Combine this with the fact that monthly conventional PMI does not have an up-front premium, as does FHA. Consider also that conventional PMI drops off at 78 percent LTV, which will no longer be the case with FHA.

This could spell disaster for the FHA program. The private mortgage insurance companies are making a huge comeback by bringing the issue of the lower cost of conventional PMI versus FHA MIP front and center.

Only borrowers with low credit scores, shorter periods since bankruptcies and foreclosures, non-occupant co-borrowers, and other high risk scenarios would have a reason to look to FHA for their financing.

Without the higher credit score loans to balance out the portfolio, the default rate could get higher than ever.

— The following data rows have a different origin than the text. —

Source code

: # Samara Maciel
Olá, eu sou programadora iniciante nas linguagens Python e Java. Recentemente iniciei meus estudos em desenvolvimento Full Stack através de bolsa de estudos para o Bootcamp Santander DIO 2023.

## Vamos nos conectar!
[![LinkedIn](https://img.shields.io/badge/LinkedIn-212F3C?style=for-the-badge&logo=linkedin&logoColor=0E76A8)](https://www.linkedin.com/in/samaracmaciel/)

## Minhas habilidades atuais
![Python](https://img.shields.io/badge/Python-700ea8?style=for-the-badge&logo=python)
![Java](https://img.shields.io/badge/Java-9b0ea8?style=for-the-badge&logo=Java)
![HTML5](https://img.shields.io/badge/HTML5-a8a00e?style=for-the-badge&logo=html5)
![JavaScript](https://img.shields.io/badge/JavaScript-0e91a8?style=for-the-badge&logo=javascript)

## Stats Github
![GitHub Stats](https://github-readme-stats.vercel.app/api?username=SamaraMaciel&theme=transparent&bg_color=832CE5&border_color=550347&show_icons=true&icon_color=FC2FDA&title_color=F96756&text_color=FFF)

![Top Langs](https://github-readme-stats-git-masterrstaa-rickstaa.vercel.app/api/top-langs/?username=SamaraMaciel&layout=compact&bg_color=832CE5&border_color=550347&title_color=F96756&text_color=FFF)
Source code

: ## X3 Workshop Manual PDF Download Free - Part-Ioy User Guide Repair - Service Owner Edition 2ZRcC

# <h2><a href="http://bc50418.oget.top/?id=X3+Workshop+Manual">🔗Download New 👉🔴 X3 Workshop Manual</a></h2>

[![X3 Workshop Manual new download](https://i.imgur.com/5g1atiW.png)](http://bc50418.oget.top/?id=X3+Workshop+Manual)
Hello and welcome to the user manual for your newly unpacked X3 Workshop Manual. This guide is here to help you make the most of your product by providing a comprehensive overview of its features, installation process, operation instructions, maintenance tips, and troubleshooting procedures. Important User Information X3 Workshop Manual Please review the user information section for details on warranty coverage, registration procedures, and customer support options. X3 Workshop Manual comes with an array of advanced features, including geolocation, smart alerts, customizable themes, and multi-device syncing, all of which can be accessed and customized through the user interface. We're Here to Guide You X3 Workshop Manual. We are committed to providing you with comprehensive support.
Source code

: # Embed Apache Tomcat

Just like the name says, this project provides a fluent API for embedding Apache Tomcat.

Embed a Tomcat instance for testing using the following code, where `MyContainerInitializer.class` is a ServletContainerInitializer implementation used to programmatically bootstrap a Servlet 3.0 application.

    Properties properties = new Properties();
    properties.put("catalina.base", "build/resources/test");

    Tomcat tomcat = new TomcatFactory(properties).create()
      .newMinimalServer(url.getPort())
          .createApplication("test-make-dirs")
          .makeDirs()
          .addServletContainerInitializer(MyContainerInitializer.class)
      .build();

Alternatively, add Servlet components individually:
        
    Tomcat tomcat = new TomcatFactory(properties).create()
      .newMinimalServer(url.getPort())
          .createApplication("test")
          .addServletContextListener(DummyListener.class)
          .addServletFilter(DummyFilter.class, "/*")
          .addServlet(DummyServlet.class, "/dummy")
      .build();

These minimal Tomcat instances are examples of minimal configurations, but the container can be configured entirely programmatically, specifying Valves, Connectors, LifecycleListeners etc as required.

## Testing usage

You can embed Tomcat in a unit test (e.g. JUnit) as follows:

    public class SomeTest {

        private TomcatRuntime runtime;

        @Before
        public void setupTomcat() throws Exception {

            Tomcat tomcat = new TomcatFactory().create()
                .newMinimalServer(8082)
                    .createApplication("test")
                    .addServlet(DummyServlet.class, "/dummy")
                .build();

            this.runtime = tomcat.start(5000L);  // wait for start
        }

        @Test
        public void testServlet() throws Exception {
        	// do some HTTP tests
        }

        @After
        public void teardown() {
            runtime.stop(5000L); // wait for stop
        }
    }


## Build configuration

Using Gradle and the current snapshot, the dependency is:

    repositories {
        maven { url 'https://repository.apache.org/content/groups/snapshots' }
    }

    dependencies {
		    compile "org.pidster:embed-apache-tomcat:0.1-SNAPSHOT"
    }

If FHA is to survive, they will need to go to a system that rewards good credit. This can be accomplished by offering an insurance premium that is lower, not higher, than private mortgage insurance for borrowers with higher credit scores.

Stay tuned.

As of April 1, 2013:

  • FHA loans with terms greater than 15 years and a loan-to-value (LTV) greater than 95% went from an annual premium of 125 basis points (1.25%) to 135 basis points (1.35%).
  • FHA Loans with terms greater than 15 years and a loan-to-value less than or equal to 95% went from an annual premium of 120 basis points (1.20%), to 130 basis points (1.30%).
  • FHA loans with a term of 15 years or less and a loan-to-value greater than 90% went from an annual premium of 60 basis points (.60%) to 70 basis points (.70%).
  • FHA loans with a term of 15 years or less and a loan-to-value of 78.01% to 90% went from an annual premium of 35 basis points (.35%) to 45 basis points (.45%).

As of June 3, 2013:

  • FHA loans with a term of 15 years or less and a loan-to-value of 78% or less currently have no annual premium associated with the loan. Those loans will have an annual premium of 45 basis points (.45%) for 11 years.
  • FHA loans with a term of 15 years or less and a loan-to-value of 78.01% to 90% will no longer have the MIP cancelled when the balance reached 78% LTV. Those loans will have an annual MIP payment for 11 years.
  • FHA loans with a term of 15 years or less and a loan-to-value of greater than 90% currently have the MIP cancelled when the balance reaches 78% LTV. Those loans will have an annual MIP payment for the life of the loan.
  • FHA loans with a term greater than 15 years and a loan-to-value equal to or less than 78% LTV currently would have an annual premium for 5 years. Those loans will have an annual premium for 11 years.
  • FHA loans with a term greater than 15 years and a loan to value of 78.01% to 90% currently have the MIP cancelled when the loan balance reaches 78% LTV, but in not less than 5 years. Those loans will have an annual premium for 11 years.
  • FHA loans with a term greater than 15 years and a loan-to value greater than 90% currently have the MIP cancelled when the loan balance reaches 78% LTV, but in not less than 5 years. Those loans will have an annual premium for the term of the loan.